We hope that you will use this method without necessarily having a spreadsheet with you every time. Calculations can be carried out automatically in Excel. While in an Excel file, click the fx button on the top menu. Then, select among the functions the type "statistical", and from the proposed list in the box - STEUDRASP. Then, at the prompt, placing the cursor in the "probability" field, type the value of the reciprocal probability (that is, in our case, instead of the probability of 0.95, you need to type the probability of 0.05). Apparently, the spreadsheet is designed so that the result answers the question of how likely we can be wrong. Similarly, in the "degree of freedom" field, enter the value (n-1) for your sample.

The confidence interval came to us from the field of statistics. This is a defined range that serves to estimate an unknown parameter with a high degree reliability. The easiest way to explain this is with an example.

Suppose you need to investigate some random variable, for example, the speed of the server's response to a client request. Each time a user types in the address of a particular site, the server responds at a different rate. Thus, the investigated response time has a random character. So, the confidence interval allows you to determine the boundaries of this parameter, and then it will be possible to assert that with a probability of 95% the server will be in the range we calculated.

Or you need to find out how many people know about trademark firms. When the confidence interval is calculated, it will be possible, for example, to say that with a 95% probability the share of consumers who know about this is in the range from 27% to 34%.

Closely related to this term is such a value as the confidence level. It represents the probability that the desired parameter is included in the confidence interval. This value determines how large our desired range will be. How greater value it accepts, the narrower the confidence interval becomes, and vice versa. Usually it is set to 90%, 95% or 99%. The value of 95% is the most popular.

On the this indicator the variance of observations also has an effect and its definition is based on the assumption that the feature under study obeys. This statement is also known as Gauss' Law. According to him, such a distribution of all probabilities of a continuous random variable, which can be described by the probability density. If the assumption about normal distribution turned out to be erroneous, then the estimate may be incorrect.

First, let's figure out how to calculate the confidence interval for Here, two cases are possible. Dispersion (the degree of spread of a random variable) may or may not be known. If it is known, then our confidence interval is calculated using the following formula:

xsr - t*σ / (sqrt(n))<= α <= хср + t*σ / (sqrt(n)), где

α - sign,

t is a parameter from the Laplace distribution table,

σ is the square root of the dispersion.

If the variance is unknown, then it can be calculated if we know all the values ​​of the desired feature. For this, the following formula is used:

σ2 = х2ср - (хр)2, where

х2ср - the average value of the squares of the trait under study,

(xsr)2 is the square of this feature.

The formula by which the confidence interval is calculated in this case changes slightly:

xsr - t*s / (sqrt(n))<= α <= хср + t*s / (sqrt(n)), где

xsr - sample mean,

α - sign,

t is a parameter that is found using the Student's distribution table t \u003d t (ɣ; n-1),

sqrt(n) is the square root of the total sample size,

s is the square root of the variance.

Consider this example. Assume that, based on the results of 7 measurements, the trait under study was determined to be 30 and the sample variance equal to 36. It is necessary to find, with a probability of 99%, a confidence interval that contains the true value of the measured parameter.

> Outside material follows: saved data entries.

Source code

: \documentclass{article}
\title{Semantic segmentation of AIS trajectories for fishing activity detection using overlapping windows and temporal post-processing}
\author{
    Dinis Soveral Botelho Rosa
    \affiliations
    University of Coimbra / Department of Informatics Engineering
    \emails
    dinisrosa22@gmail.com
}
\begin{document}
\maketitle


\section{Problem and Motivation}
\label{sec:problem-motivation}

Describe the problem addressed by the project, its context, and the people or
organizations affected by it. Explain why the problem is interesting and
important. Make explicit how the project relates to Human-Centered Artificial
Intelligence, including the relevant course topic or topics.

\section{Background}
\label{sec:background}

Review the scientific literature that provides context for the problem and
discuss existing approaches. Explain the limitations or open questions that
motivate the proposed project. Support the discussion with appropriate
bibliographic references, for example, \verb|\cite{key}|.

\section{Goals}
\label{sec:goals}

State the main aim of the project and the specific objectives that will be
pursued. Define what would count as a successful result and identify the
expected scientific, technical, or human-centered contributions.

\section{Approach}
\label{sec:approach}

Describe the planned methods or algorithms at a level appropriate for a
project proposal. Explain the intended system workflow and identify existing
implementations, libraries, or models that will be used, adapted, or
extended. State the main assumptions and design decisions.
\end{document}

First, let's determine what t is equal to: t \u003d t (0.99; 7-1) \u003d 3.71. Using the above formula, we get:

xsr - t*s / (sqrt(n))<= α <= хср + t*s / (sqrt(n))

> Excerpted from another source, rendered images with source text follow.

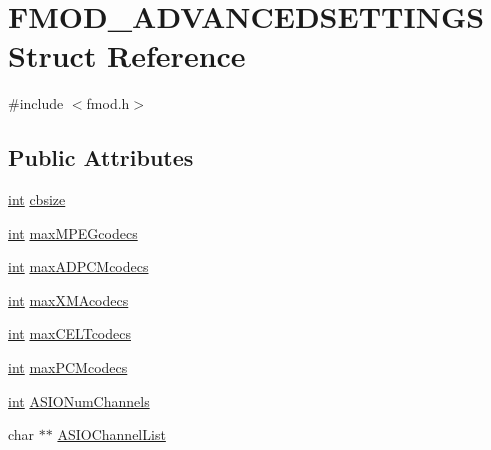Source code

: \hypertarget{struct_f_m_o_d___a_d_v_a_n_c_e_d_s_e_t_t_i_n_g_s}{\section{F\-M\-O\-D\-\_\-\-A\-D\-V\-A\-N\-C\-E\-D\-S\-E\-T\-T\-I\-N\-G\-S Struct Reference}
\label{struct_f_m_o_d___a_d_v_a_n_c_e_d_s_e_t_t_i_n_g_s}
}


{\ttfamily \#include $<$fmod.\-h$>$}

\subsection*{Public Attributes}
\begin{DoxyCompactItemize}
\item 
\hyperlink{wglew_8h_a500a82aecba06f4550f6849b8099ca21}{int} \hyperlink{struct_f_m_o_d___a_d_v_a_n_c_e_d_s_e_t_t_i_n_g_s_a45f37c714e81702c153beaeeaf5789d9}{cbsize}
\item 
\hyperlink{wglew_8h_a500a82aecba06f4550f6849b8099ca21}{int} \hyperlink{struct_f_m_o_d___a_d_v_a_n_c_e_d_s_e_t_t_i_n_g_s_ac38a94fd8d9b1ad4ed77d111cfcafa71}{max\-M\-P\-E\-Gcodecs}
\item 
\hyperlink{wglew_8h_a500a82aecba06f4550f6849b8099ca21}{int} \hyperlink{struct_f_m_o_d___a_d_v_a_n_c_e_d_s_e_t_t_i_n_g_s_afebaec0ba3caa0367c9184416bd74f2a}{max\-A\-D\-P\-C\-Mcodecs}
\item 
\hyperlink{wglew_8h_a500a82aecba06f4550f6849b8099ca21}{int} \hyperlink{struct_f_m_o_d___a_d_v_a_n_c_e_d_s_e_t_t_i_n_g_s_a4c351e7bc430c6c9aa9c87ad5fae8324}{max\-X\-M\-Acodecs}
\item 
\hyperlink{wglew_8h_a500a82aecba06f4550f6849b8099ca21}{int} \hyperlink{struct_f_m_o_d___a_d_v_a_n_c_e_d_s_e_t_t_i_n_g_s_a0f51ebed22a9eda603d37e2f9ccf5376}{max\-C\-E\-L\-Tcodecs}
\item 
\hyperlink{wglew_8h_a500a82aecba06f4550f6849b8099ca21}{int} \hyperlink{struct_f_m_o_d___a_d_v_a_n_c_e_d_s_e_t_t_i_n_g_s_a4fc5ae4871fcfea0c82f818c6f7a9128}{max\-P\-C\-Mcodecs}
\item 
\hyperlink{wglew_8h_a500a82aecba06f4550f6849b8099ca21}{int} \hyperlink{struct_f_m_o_d___a_d_v_a_n_c_e_d_s_e_t_t_i_n_g_s_a90fe2a214a0bdd6569ee48c0b7740cb5}{A\-S\-I\-O\-Num\-Channels}
\item 
char $\ast$$\ast$ \hyperlink{struct_f_m_o_d___a_d_v_a_n_c_e_d_s_e_t_t_i_n_g_s_aebc4867d0c6fb6a95bd67702e6cb5c03}{A\-S\-I\-O\-Channel\-List}
$$
\end{DoxyCompactItemize}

30 - 3.71*36 / (sqrt(7))<= α <= 30 + 3.71*36 / (sqrt(7))

21.587 <= α <= 38.413

The confidence interval for the variance is calculated both in the case of a known mean and when there is no data on the mathematical expectation, and only the value of the unbiased point estimate of the variance is known. We will not give here the formulas for its calculation, since they are quite complex and, if desired, they can always be found on the net.

We only note that it is convenient to determine the confidence interval using the Excel program or a network service, which is called so.

And others. All of them are estimates of their theoretical counterparts, which could be obtained if there were not a sample, but the general population. But alas, the general population is very expensive and often unavailable.

The concept of interval estimation

Any sample estimate has some scatter, because is a random variable depending on the values ​​in a particular sample. Therefore, for more reliable statistical inferences, one should know not only the point estimate, but also the interval, which with a high probability γ (gamma) covers the estimated indicator θ (theta).

Formally, these are two such values ​​(statistics) T1(X) And T2(X), what T1< T 2 , for which at a given level of probability γ condition is met:

In short, it is likely γ or more the true value is between the points T1(X) And T2(X), which are called the lower and upper bounds confidence interval.

One of the conditions for constructing confidence intervals is its maximum narrowness, i.e. it should be as short as possible. Desire is quite natural, because. the researcher tries to more accurately localize the finding of the desired parameter.

It follows that the confidence interval should cover the maximum probabilities of the distribution. and the score itself be at the center.

That is, the probability of deviation (of the true indicator from the estimate) upwards is equal to the probability of deviation downwards. It should also be noted that for skewed distributions, the interval on the right is not equal to the interval on the left.

The figure above clearly shows that the greater the confidence level, the wider the interval - a direct relationship.

This was a small introduction to the theory of interval estimation of unknown parameters. Let's move on to finding confidence limits for the mathematical expectation.

Confidence interval for mathematical expectation

If the original data are distributed over , then the average will be a normal value. This follows from the rule that a linear combination of normal values ​​also has a normal distribution. Therefore, to calculate the probabilities, we could use the mathematical apparatus of the normal distribution law.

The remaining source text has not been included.